I think each have their place, but this absolutely enrages me:

    
    
      var things = ( from x in thingList select x ).ToList()

------
snarfy
Uhg. Always defer materializing the query until you need it. If you are using
LINQ against something like EF it changes how the SQL is generated.

Consider var query = (from customer in context.Customers select
customer).ToList().Where( c => c.Id == 3);

vs var query = (from customer in context.Customers where customer.Id == 3
select customer);

The first LINQ query results in "SELECT * FROM customer". The WHERE clause is
applied after the result set is returned. The second generates a real WHERE
clause. The result set is filter on the server before being sent to the
client.

------
jonwagner
Thanks for the feedback. I've made some updates to the article to hopefully
improve where my meaning was not as clear as I intended, and where I should
have more strongly written "it depends on your situation".

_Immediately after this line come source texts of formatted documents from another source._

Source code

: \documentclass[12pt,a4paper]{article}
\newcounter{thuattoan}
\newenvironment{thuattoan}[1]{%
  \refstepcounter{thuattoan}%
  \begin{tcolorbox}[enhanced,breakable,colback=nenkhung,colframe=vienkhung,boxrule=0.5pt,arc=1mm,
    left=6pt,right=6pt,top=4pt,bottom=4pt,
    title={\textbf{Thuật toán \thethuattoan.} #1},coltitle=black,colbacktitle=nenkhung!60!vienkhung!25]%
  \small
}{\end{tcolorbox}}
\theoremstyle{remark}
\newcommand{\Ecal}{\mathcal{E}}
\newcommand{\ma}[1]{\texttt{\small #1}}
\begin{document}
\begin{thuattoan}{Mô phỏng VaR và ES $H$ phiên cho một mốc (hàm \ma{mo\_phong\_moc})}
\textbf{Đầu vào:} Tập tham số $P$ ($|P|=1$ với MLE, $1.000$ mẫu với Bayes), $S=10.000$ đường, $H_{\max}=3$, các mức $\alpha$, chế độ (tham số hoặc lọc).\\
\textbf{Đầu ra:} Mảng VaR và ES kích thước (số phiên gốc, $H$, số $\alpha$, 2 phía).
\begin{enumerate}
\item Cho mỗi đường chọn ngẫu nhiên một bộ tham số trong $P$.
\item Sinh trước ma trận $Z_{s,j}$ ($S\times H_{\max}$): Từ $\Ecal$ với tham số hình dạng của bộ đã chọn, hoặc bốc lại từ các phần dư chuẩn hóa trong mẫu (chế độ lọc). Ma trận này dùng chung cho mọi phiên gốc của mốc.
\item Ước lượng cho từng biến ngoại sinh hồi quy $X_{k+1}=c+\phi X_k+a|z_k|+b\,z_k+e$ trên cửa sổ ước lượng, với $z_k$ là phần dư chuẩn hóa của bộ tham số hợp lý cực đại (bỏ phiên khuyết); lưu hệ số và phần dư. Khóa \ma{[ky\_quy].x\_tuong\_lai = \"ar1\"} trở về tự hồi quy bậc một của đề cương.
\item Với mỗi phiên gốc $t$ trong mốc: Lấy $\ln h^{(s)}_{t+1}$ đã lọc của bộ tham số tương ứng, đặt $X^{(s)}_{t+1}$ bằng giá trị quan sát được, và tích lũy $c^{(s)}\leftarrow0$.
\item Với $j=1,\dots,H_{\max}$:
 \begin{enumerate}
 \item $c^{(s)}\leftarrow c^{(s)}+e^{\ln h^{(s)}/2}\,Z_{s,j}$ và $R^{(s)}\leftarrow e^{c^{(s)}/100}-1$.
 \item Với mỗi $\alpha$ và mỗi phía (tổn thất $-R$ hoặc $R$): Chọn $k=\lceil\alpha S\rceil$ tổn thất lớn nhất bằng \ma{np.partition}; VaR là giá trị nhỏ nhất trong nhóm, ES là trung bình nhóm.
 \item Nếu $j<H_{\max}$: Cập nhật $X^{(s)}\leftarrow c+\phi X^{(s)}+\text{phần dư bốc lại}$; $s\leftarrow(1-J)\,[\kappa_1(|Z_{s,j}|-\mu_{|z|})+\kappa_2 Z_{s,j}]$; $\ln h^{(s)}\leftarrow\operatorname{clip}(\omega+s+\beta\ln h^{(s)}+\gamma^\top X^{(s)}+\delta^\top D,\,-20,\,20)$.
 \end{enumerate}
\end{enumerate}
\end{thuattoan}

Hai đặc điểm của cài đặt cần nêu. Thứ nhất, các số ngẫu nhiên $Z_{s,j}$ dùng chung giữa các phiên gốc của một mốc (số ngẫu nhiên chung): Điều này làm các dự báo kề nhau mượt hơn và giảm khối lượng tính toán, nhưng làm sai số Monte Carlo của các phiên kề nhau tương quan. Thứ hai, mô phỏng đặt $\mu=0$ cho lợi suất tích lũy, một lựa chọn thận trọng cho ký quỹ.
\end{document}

My next controversial post will be titled "Proper Spacing Around Parentheses
in C#" ;)

------
KeyBoardG
"Sealing the chain" as you say, is indeed important for scenarios such as
lookups within a loop. If you haven't .ToList()ed your lookup LINQ var, you
will be requerying with every iteration. A simple change that can slow down
code dramatically.

------
stephenfung
The article does a good job of exposing common pitfalls to those new to
deferred execution and offers some solid advice. However, I agree that it's
overly defensive to recommend ToList'ing almost every IEnumerable to avoid
having to think about it, but this seems like a decent idea for more "software
conservative" developers.

------
skittles
These are "Best Practices for Linq Enumerables and Queryables when You're Not
Really Sure How Linq Works but Still Want to Use It".

------
SwearWord
Good to see some C# on HN